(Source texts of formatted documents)
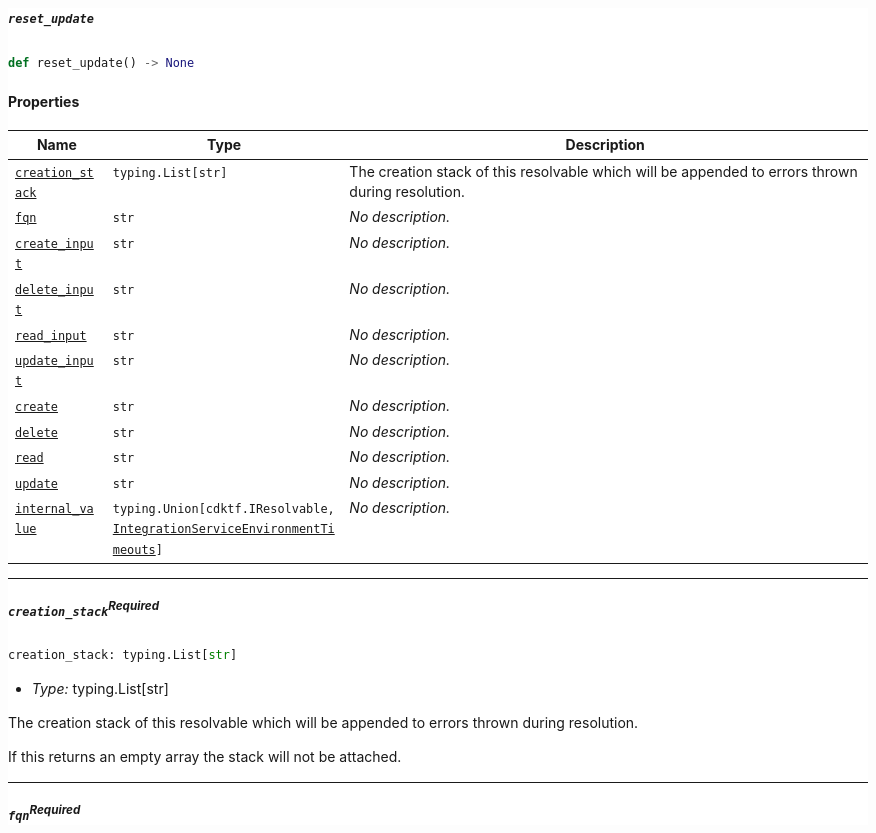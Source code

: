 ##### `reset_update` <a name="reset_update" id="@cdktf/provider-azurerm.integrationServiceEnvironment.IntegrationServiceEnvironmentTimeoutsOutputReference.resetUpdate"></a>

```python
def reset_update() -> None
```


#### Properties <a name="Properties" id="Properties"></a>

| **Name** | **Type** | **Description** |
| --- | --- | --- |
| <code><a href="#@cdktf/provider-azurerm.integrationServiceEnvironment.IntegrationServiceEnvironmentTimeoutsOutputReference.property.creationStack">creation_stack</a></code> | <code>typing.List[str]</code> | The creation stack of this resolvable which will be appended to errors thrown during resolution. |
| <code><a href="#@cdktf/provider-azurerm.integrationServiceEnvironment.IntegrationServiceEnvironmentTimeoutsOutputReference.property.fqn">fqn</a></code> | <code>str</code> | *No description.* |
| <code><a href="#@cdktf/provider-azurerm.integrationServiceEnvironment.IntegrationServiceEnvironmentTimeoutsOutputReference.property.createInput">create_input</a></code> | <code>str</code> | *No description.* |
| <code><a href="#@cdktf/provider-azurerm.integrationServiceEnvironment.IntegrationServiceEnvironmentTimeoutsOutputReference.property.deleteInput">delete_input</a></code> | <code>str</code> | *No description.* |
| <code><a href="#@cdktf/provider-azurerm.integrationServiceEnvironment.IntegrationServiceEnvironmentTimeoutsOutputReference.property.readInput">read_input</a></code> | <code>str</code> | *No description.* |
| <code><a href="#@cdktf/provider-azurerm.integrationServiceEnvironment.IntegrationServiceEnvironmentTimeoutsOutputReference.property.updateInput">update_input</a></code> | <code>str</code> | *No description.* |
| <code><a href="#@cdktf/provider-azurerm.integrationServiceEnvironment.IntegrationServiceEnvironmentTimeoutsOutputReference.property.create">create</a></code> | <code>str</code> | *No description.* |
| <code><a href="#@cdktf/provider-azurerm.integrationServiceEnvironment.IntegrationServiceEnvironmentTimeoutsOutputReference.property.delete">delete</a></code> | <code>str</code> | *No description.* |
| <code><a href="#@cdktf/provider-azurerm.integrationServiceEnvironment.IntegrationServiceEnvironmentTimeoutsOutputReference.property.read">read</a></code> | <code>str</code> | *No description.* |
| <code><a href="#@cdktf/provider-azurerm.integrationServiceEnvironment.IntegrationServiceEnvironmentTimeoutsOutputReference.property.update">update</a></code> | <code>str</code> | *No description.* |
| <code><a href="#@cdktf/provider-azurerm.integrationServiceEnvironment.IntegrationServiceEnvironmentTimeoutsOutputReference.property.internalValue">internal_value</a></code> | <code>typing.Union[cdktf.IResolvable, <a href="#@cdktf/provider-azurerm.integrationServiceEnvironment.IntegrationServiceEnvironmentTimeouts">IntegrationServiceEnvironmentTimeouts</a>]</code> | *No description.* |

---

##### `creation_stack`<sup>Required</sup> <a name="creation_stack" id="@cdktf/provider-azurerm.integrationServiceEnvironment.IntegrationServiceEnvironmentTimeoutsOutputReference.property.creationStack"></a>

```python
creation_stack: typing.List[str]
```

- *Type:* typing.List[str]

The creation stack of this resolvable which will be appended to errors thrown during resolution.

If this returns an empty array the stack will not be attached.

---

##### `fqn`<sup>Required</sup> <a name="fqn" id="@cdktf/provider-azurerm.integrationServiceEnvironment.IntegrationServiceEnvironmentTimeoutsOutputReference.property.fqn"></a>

**Assigned task:**
Leave out the pictures and retype the rest of the entries exactly.

**Result of the exercise:**
Source code

: ##### `reset_update` <a name="reset_update" id="@cdktf/provider-azurerm.integrationServiceEnvironment.IntegrationServiceEnvironmentTimeoutsOutputReference.resetUpdate"></a>

```python
def reset_update() -> None
```


#### Properties <a name="Properties" id="Properties"></a>

| **Name** | **Type** | **Description** |
| --- | --- | --- |
| <code><a href="#@cdktf/provider-azurerm.integrationServiceEnvironment.IntegrationServiceEnvironmentTimeoutsOutputReference.property.creationStack">creation_stack</a></code> | <code>typing.List[str]</code> | The creation stack of this resolvable which will be appended to errors thrown during resolution. |
| <code><a href="#@cdktf/provider-azurerm.integrationServiceEnvironment.IntegrationServiceEnvironmentTimeoutsOutputReference.property.fqn">fqn</a></code> | <code>str</code> | *No description.* |
| <code><a href="#@cdktf/provider-azurerm.integrationServiceEnvironment.IntegrationServiceEnvironmentTimeoutsOutputReference.property.createInput">create_input</a></code> | <code>str</code> | *No description.* |
| <code><a href="#@cdktf/provider-azurerm.integrationServiceEnvironment.IntegrationServiceEnvironmentTimeoutsOutputReference.property.deleteInput">delete_input</a></code> | <code>str</code> | *No description.* |
| <code><a href="#@cdktf/provider-azurerm.integrationServiceEnvironment.IntegrationServiceEnvironmentTimeoutsOutputReference.property.readInput">read_input</a></code> | <code>str</code> | *No description.* |
| <code><a href="#@cdktf/provider-azurerm.integrationServiceEnvironment.IntegrationServiceEnvironmentTimeoutsOutputReference.property.updateInput">update_input</a></code> | <code>str</code> | *No description.* |
| <code><a href="#@cdktf/provider-azurerm.integrationServiceEnvironment.IntegrationServiceEnvironmentTimeoutsOutputReference.property.create">create</a></code> | <code>str</code> | *No description.* |
| <code><a href="#@cdktf/provider-azurerm.integrationServiceEnvironment.IntegrationServiceEnvironmentTimeoutsOutputReference.property.delete">delete</a></code> | <code>str</code> | *No description.* |
| <code><a href="#@cdktf/provider-azurerm.integrationServiceEnvironment.IntegrationServiceEnvironmentTimeoutsOutputReference.property.read">read</a></code> | <code>str</code> | *No description.* |
| <code><a href="#@cdktf/provider-azurerm.integrationServiceEnvironment.IntegrationServiceEnvironmentTimeoutsOutputReference.property.update">update</a></code> | <code>str</code> | *No description.* |
| <code><a href="#@cdktf/provider-azurerm.integrationServiceEnvironment.IntegrationServiceEnvironmentTimeoutsOutputReference.property.internalValue">internal_value</a></code> | <code>typing.Union[cdktf.IResolvable, <a href="#@cdktf/provider-azurerm.integrationServiceEnvironment.IntegrationServiceEnvironmentTimeouts">IntegrationServiceEnvironmentTimeouts</a>]</code> | *No description.* |

---

##### `creation_stack`<sup>Required</sup> <a name="creation_stack" id="@cdktf/provider-azurerm.integrationServiceEnvironment.IntegrationServiceEnvironmentTimeoutsOutputReference.property.creationStack"></a>

```python
creation_stack: typing.List[str]
```

- *Type:* typing.List[str]

The creation stack of this resolvable which will be appended to errors thrown during resolution.

If this returns an empty array the stack will not be attached.

---

##### `fqn`<sup>Required</sup> <a name="fqn" id="@cdktf/provider-azurerm.integrationServiceEnvironment.IntegrationServiceEnvironmentTimeoutsOutputReference.property.fqn"></a>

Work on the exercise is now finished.